Look through the lines below and copy each one that includes "market".

* **GIVEN ENTRIES**
· · · · ·
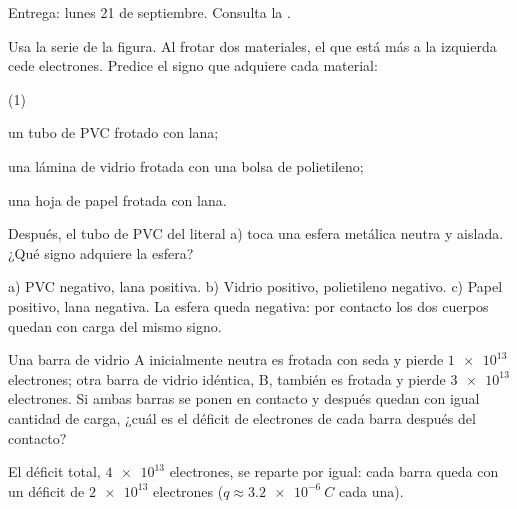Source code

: \documentclass[11pt]{article}
\begin{document}
\encabezado

\begin{instrucciones}
Entrega: lunes 21 de septiembre. Consulta la .
\end{instrucciones}

\begin{center}
\end{center}

\begin{preguntas}

\pregunta Usa la serie de la figura. Al frotar dos materiales, el que está más a la izquierda
cede electrones. Predice el signo que adquiere cada material:
\begin{opciones*}(1)
  \item un tubo de PVC frotado con lana;
  \item una lámina de vidrio frotada con una bolsa de polietileno;
  \item una hoja de papel frotada con lana.
\end{opciones*}
Después, el tubo de PVC del literal a) toca una esfera metálica neutra y aislada. ¿Qué signo
adquiere la esfera?
\espacio{3cm}
\begin{solucion}
a) PVC negativo, lana positiva. b) Vidrio positivo, polietileno negativo. c) Papel positivo,
lana negativa. La esfera queda negativa: por contacto los dos cuerpos quedan con carga del
mismo signo.
\end{solucion}

\pregunta Una barra de vidrio A inicialmente neutra es frotada con seda y pierde $\num{1e13}$
electrones; otra barra de vidrio idéntica, B, también es frotada y pierde $\num{3e13}$
electrones. Si ambas barras se ponen en contacto y después quedan con igual cantidad de carga,
¿cuál es el déficit de electrones de cada barra después del contacto?
\espacio{3.5cm}
\begin{solucion}
El déficit total, $\num{4e13}$ electrones, se reparte por igual: cada barra queda con un
déficit de $\num{2e13}$ electrones ($q \approx \qty{+3,2e-6}{C}$ cada una).
\end{solucion}

\end{preguntas}
\end{document}
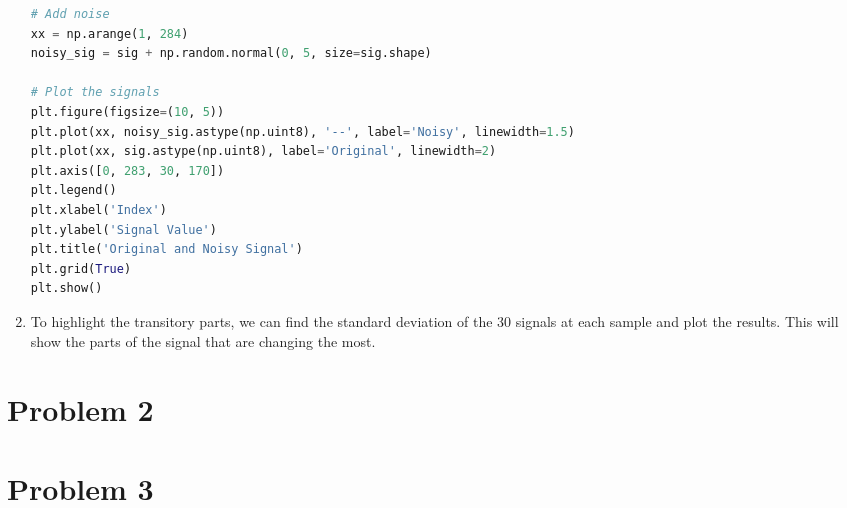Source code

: \documentclass{article}
\begin{document}
\begin{enumerate}[label=\alph*.]
\begin{lstlisting}[language=Python, label={code:p1}, caption={Python code generated by LLM}]
# Add noise
xx = np.arange(1, 284)
noisy_sig = sig + np.random.normal(0, 5, size=sig.shape)

# Plot the signals
plt.figure(figsize=(10, 5))
plt.plot(xx, noisy_sig.astype(np.uint8), '--', label='Noisy', linewidth=1.5)
plt.plot(xx, sig.astype(np.uint8), label='Original', linewidth=2)
plt.axis([0, 283, 30, 170])
plt.legend()
plt.xlabel('Index')
plt.ylabel('Signal Value')
plt.title('Original and Noisy Signal')
plt.grid(True)
plt.show()
    \end{lstlisting}

\item To highlight the transitory parts, we can find the standard deviation of the 30 signals at each sample and plot the results. This will show the parts of the signal that are changing the most.
\end{enumerate}

\section{Problem 2}

\section{Problem 3}
\end{document}
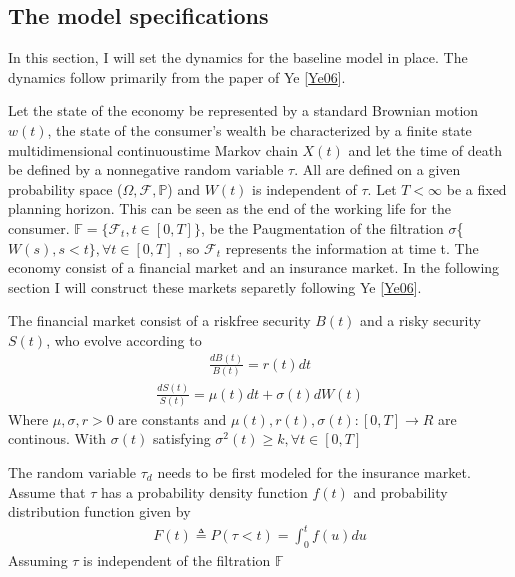 \documentclass[letterpaper,10pt,english]{jupyterBook}
\begin{document}
\subsection{The model specifications}
\label{\detokenize{Financial_application:the-model-specifications}}
\sphinxAtStartPar
In this section, I will set the dynamics for the baseline model in place. The dynamics follow primarily from the paper of Ye {[}\hyperlink{cite.Discussion:id8}{Ye06}{]}.

\sphinxAtStartPar
Let the state of the economy be represented by a standard Brownian motion \(w(t)\), the state of the consumer’s wealth be characterized by a finite state multi\sphinxhyphen{}dimensional continuous\sphinxhyphen{}time Markov chain \(X(t)\) and let the time of death be defined by a non\sphinxhyphen{}negative random variable \(\tau\). All are defined on a given probability space (\(\Omega, \mathcal{F}, \mathbb{P} \)) and \(W(t)\) is independent of \(\tau\). Let \(T< \infty\) be a fixed planning horizon. This can be seen as the end of the working life for the consumer. \(\mathbb{F} = \{\mathcal{F}_t, t \in [0,T]\}\), be the P\sphinxhyphen{}augmentation of the filtration \(\sigma\)\{\(W(s), s<t \}, \forall t \in [0,T]\) , so \(\mathcal{F}_t\) represents the information at time t. The economy consist of a financial market and an insurance market. In the following section I will construct these markets separetly following Ye {[}\hyperlink{cite.Discussion:id8}{Ye06}{]}.

\sphinxAtStartPar
The financial market consist of a risk\sphinxhyphen{}free security \(B(t)\) and a risky security \(S(t)\), who evolve according to
\begin{equation*}
\begin{split} \frac{dB(t)}{B(t)}=r(t)dt \end{split}
\end{equation*}\begin{equation*}
\begin{split} \frac{dS(t)}{S(t)}=\mu(t)dt+\sigma(t)dW(t)\end{split}
\end{equation*}
\sphinxAtStartPar
Where \(\mu, \sigma, r > 0\) are constants and \(\mu(t), r(t), \sigma(t): [0,T] \to R\) are continous. With \(\sigma(t)\) satisfying \(\sigma^2(t) \ge k, \forall t \in [0,T]\)

\sphinxAtStartPar
The random variable \(\tau_d\) needs to be first modeled for the insurance  market. Assume that \(\tau\) has a probability density function \(f(t)\) and probability distribution function given by
\begin{equation*}
\begin{split} F(t) \triangleq P(\tau < t) = \int_0^t f(u) du \end{split}
\end{equation*}
\sphinxAtStartPar
Assuming \(\tau\) is independent of the filtration \(\mathbb{F}\)
\end{document}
· · · · ·
* **EXERCISE ANSWER**
Let the state of the economy be represented by a standard Brownian motion \(w(t)\), the state of the consumer’s wealth be characterized by a finite state multi\sphinxhyphen{}dimensional continuous\sphinxhyphen{}time Markov chain \(X(t)\) and let the time of death be defined by a non\sphinxhyphen{}negative random variable \(\tau\). All are defined on a given probability space (\(\Omega, \mathcal{F}, \mathbb{P} \)) and \(W(t)\) is independent of \(\tau\). Let \(T< \infty\) be a fixed planning horizon. This can be seen as the end of the working life for the consumer. \(\mathbb{F} = \{\mathcal{F}_t, t \in [0,T]\}\), be the P\sphinxhyphen{}augmentation of the filtration \(\sigma\)\{\(W(s), s<t \}, \forall t \in [0,T]\) , so \(\mathcal{F}_t\) represents the information at time t. The economy consist of a financial market and an insurance market. In the following section I will construct these markets separetly following Ye {[}\hyperlink{cite.Discussion:id8}{Ye06}{]}.
The financial market consist of a risk\sphinxhyphen{}free security \(B(t)\) and a risky security \(S(t)\), who evolve according to
The random variable \(\tau_d\) needs to be first modeled for the insurance  market. Assume that \(\tau\) has a probability density function \(f(t)\) and probability distribution function given by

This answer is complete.